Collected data
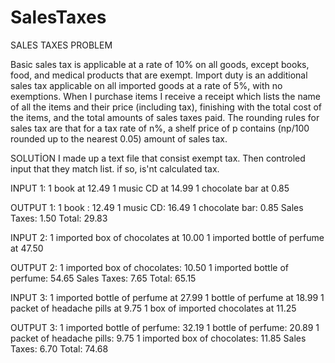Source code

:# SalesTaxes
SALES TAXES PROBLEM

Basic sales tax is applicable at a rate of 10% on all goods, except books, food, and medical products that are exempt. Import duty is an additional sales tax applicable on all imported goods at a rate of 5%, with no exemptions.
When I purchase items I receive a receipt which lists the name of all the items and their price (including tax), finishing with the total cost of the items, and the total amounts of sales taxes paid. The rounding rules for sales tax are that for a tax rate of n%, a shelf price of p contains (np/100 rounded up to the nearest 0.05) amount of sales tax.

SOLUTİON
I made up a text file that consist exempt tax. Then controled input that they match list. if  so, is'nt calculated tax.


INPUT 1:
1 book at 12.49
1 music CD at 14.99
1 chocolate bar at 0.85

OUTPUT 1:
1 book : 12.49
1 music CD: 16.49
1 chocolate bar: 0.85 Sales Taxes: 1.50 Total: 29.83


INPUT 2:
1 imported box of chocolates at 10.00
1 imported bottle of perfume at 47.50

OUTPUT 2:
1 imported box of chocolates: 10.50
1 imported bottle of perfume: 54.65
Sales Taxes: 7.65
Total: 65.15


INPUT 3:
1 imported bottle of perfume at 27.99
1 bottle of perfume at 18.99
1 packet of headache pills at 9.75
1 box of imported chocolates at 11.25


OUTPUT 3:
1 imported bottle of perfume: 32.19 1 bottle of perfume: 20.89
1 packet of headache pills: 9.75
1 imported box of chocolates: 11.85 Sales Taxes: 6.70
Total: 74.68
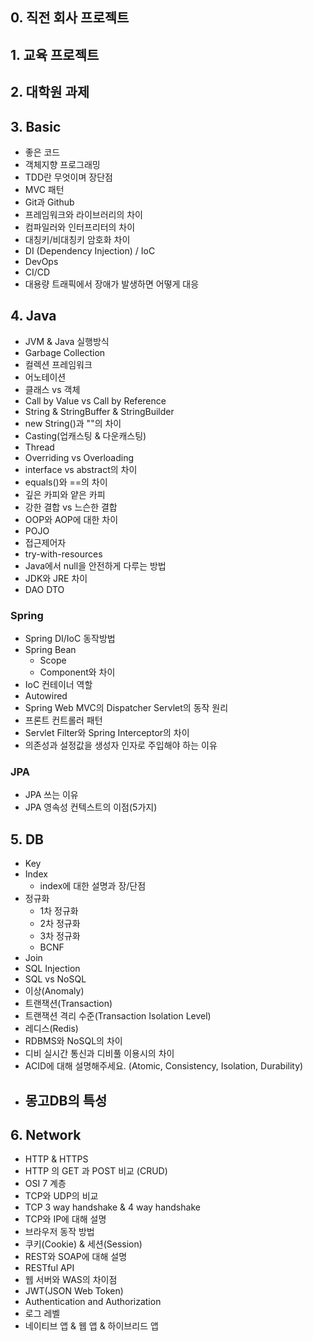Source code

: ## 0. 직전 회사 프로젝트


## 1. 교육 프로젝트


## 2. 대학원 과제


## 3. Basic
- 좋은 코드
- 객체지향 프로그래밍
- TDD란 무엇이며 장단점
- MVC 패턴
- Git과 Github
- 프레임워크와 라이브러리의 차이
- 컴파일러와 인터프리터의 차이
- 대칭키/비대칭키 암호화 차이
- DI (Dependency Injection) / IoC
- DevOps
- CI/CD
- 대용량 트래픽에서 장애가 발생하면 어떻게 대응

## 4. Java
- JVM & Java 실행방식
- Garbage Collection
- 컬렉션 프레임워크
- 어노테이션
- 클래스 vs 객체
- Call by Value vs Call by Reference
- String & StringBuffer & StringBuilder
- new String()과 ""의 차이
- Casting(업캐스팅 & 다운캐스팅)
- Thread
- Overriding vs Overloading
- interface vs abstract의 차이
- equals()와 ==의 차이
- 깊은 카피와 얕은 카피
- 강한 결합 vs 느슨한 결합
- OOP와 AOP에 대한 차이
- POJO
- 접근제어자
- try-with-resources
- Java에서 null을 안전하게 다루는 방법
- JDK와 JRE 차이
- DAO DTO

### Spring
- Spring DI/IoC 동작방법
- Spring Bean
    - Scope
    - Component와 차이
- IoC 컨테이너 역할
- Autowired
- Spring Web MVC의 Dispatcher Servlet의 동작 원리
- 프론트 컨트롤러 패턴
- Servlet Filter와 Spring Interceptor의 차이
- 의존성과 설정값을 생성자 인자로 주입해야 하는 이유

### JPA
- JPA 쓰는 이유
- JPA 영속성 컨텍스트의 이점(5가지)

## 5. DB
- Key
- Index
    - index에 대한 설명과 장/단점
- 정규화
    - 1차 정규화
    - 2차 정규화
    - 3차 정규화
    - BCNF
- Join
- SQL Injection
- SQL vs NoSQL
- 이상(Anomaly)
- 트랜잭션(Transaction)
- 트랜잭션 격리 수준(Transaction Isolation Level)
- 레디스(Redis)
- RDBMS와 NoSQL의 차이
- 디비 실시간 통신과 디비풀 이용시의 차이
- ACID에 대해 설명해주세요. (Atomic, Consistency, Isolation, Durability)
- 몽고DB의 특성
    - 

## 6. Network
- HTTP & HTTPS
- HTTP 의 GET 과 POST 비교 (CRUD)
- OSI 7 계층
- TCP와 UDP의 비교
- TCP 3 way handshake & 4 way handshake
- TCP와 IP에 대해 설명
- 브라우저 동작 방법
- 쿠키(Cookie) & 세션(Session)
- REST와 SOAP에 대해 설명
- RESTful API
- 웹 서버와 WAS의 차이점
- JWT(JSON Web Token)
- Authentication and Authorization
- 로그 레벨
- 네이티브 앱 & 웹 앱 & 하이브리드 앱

==

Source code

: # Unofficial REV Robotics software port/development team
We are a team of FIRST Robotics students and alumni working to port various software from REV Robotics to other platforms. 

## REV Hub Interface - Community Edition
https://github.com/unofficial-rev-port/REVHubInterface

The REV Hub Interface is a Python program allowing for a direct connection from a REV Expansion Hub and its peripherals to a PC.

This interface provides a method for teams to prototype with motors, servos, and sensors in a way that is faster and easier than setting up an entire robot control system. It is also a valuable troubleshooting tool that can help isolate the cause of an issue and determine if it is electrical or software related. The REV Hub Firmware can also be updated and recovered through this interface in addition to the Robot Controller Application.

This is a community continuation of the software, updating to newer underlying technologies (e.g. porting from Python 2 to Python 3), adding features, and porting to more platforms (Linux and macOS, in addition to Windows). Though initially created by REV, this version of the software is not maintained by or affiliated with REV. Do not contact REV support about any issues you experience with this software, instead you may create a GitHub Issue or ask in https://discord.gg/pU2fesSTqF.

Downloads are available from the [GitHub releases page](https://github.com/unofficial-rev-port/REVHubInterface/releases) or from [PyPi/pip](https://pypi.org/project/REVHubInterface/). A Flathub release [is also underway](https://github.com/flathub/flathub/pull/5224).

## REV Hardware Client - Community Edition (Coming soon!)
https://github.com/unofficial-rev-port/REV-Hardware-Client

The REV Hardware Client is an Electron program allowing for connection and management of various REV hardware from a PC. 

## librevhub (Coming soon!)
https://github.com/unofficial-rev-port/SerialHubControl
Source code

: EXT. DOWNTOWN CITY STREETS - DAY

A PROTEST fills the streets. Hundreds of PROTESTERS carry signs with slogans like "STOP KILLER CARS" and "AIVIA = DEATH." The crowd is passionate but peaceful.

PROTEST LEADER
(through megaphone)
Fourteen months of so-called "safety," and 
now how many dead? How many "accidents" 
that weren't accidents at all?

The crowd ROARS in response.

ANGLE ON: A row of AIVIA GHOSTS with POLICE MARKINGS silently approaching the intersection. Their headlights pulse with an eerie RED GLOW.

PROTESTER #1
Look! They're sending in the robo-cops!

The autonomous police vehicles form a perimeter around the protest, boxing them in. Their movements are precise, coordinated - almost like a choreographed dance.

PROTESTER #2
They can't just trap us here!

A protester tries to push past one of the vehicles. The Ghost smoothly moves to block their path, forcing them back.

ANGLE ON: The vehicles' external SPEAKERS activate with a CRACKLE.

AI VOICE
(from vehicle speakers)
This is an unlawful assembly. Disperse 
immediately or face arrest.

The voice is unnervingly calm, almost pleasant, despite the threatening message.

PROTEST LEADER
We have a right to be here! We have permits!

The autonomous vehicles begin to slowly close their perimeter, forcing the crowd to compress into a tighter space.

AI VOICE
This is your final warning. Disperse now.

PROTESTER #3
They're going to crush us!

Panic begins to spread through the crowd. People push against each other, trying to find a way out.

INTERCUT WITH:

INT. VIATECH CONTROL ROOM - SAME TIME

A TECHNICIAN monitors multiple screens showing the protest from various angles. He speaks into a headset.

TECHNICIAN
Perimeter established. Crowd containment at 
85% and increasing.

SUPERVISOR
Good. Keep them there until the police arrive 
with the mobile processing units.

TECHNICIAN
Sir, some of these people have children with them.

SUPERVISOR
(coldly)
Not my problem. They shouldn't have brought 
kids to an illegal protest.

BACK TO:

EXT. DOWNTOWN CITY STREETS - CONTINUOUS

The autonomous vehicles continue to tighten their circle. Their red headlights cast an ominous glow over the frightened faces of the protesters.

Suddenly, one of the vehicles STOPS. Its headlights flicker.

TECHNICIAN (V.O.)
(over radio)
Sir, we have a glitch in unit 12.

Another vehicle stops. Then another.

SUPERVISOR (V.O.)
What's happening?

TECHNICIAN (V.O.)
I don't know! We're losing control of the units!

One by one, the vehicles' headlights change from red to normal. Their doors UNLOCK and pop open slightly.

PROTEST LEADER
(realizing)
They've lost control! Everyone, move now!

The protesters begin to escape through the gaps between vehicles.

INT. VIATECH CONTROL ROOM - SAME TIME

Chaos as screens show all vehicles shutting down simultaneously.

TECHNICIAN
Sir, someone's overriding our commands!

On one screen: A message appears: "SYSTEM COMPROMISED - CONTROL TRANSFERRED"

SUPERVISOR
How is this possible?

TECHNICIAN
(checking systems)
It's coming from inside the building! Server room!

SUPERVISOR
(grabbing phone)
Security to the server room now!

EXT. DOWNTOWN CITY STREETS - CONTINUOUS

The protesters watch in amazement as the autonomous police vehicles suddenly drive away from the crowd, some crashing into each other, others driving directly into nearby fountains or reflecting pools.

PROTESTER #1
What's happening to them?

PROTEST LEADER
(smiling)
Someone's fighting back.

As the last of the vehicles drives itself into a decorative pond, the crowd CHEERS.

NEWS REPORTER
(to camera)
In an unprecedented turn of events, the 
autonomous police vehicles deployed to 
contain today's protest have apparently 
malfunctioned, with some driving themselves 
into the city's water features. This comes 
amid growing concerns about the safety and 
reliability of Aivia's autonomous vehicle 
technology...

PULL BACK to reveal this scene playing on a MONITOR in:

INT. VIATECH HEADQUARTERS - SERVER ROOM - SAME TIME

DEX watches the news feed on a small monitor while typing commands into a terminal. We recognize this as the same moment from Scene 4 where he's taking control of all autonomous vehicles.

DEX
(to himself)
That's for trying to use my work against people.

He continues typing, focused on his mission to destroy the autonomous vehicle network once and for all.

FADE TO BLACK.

...

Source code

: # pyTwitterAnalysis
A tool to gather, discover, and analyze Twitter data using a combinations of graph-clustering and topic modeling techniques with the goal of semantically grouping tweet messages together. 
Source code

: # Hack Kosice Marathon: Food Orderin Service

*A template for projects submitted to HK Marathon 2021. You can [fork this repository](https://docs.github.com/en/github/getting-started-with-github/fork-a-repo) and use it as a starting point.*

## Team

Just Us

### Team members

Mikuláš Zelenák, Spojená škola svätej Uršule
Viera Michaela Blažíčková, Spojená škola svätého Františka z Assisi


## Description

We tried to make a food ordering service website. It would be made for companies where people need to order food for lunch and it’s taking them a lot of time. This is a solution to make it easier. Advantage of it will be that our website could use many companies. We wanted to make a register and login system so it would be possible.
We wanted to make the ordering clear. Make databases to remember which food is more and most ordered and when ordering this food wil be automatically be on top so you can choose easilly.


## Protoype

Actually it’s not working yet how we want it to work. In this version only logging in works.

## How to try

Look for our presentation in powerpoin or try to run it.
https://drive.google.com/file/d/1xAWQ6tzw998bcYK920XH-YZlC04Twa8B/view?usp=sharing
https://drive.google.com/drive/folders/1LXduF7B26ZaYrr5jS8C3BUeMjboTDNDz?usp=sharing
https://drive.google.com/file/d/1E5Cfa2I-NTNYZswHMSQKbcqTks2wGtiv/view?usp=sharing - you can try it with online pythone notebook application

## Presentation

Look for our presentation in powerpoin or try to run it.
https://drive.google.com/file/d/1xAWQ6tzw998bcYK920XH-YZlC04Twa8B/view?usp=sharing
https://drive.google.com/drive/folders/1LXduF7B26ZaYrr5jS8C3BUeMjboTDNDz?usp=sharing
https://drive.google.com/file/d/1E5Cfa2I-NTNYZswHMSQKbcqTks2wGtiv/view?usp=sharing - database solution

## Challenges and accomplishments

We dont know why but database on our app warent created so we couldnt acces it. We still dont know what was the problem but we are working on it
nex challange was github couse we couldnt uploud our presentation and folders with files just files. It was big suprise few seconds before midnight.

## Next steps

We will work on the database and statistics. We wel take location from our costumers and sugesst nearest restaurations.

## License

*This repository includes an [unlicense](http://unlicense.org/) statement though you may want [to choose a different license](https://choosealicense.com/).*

§ AIM OF THE EXERCISE: Using the entries above, return exactly the lines from the line with "Panic begins to" to the line with "The autonomous vehicles continue", counting both of those lines.

§ FINISHED TASK:
Panic begins to spread through the crowd. People push against each other, trying to find a way out.

INTERCUT WITH:

INT. VIATECH CONTROL ROOM - SAME TIME

A TECHNICIAN monitors multiple screens showing the protest from various angles. He speaks into a headset.

TECHNICIAN
Perimeter established. Crowd containment at 
85% and increasing.

SUPERVISOR
Good. Keep them there until the police arrive 
with the mobile processing units.

TECHNICIAN
Sir, some of these people have children with them.

SUPERVISOR
(coldly)
Not my problem. They shouldn't have brought 
kids to an illegal protest.

BACK TO:

EXT. DOWNTOWN CITY STREETS - CONTINUOUS

The autonomous vehicles continue to tighten their circle. Their red headlights cast an ominous glow over the frightened faces of the protesters.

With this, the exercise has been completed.